(Collection entries)
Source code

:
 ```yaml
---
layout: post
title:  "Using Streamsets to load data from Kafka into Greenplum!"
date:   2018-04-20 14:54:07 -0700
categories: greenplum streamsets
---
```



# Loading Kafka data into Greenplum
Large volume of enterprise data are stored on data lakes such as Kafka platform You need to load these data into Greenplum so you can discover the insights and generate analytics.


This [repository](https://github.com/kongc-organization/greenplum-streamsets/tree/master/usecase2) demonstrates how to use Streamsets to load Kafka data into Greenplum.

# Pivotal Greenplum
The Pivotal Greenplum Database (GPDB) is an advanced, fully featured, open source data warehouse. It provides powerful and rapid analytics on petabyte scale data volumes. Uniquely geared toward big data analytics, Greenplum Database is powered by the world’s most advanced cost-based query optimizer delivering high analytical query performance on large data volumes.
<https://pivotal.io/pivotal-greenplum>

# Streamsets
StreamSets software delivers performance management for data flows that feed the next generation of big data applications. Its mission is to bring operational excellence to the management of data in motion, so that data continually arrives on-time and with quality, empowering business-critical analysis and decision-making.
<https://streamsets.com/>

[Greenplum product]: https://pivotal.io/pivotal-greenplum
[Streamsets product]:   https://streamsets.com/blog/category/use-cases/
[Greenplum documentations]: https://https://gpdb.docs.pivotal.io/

- **WHAT THE TASK REQUIRES**
Only the lines above from the line with "# Loading Kafka data into Greenplum" to the line with "# Pivotal Greenplum", those two lines included, should be reproduced exactly.

- **TASK SOLUTION**
# Loading Kafka data into Greenplum
Large volume of enterprise data are stored on data lakes such as Kafka platform You need to load these data into Greenplum so you can discover the insights and generate analytics.


This [repository](https://github.com/kongc-organization/greenplum-streamsets/tree/master/usecase2) demonstrates how to use Streamsets to load Kafka data into Greenplum.

# Pivotal Greenplum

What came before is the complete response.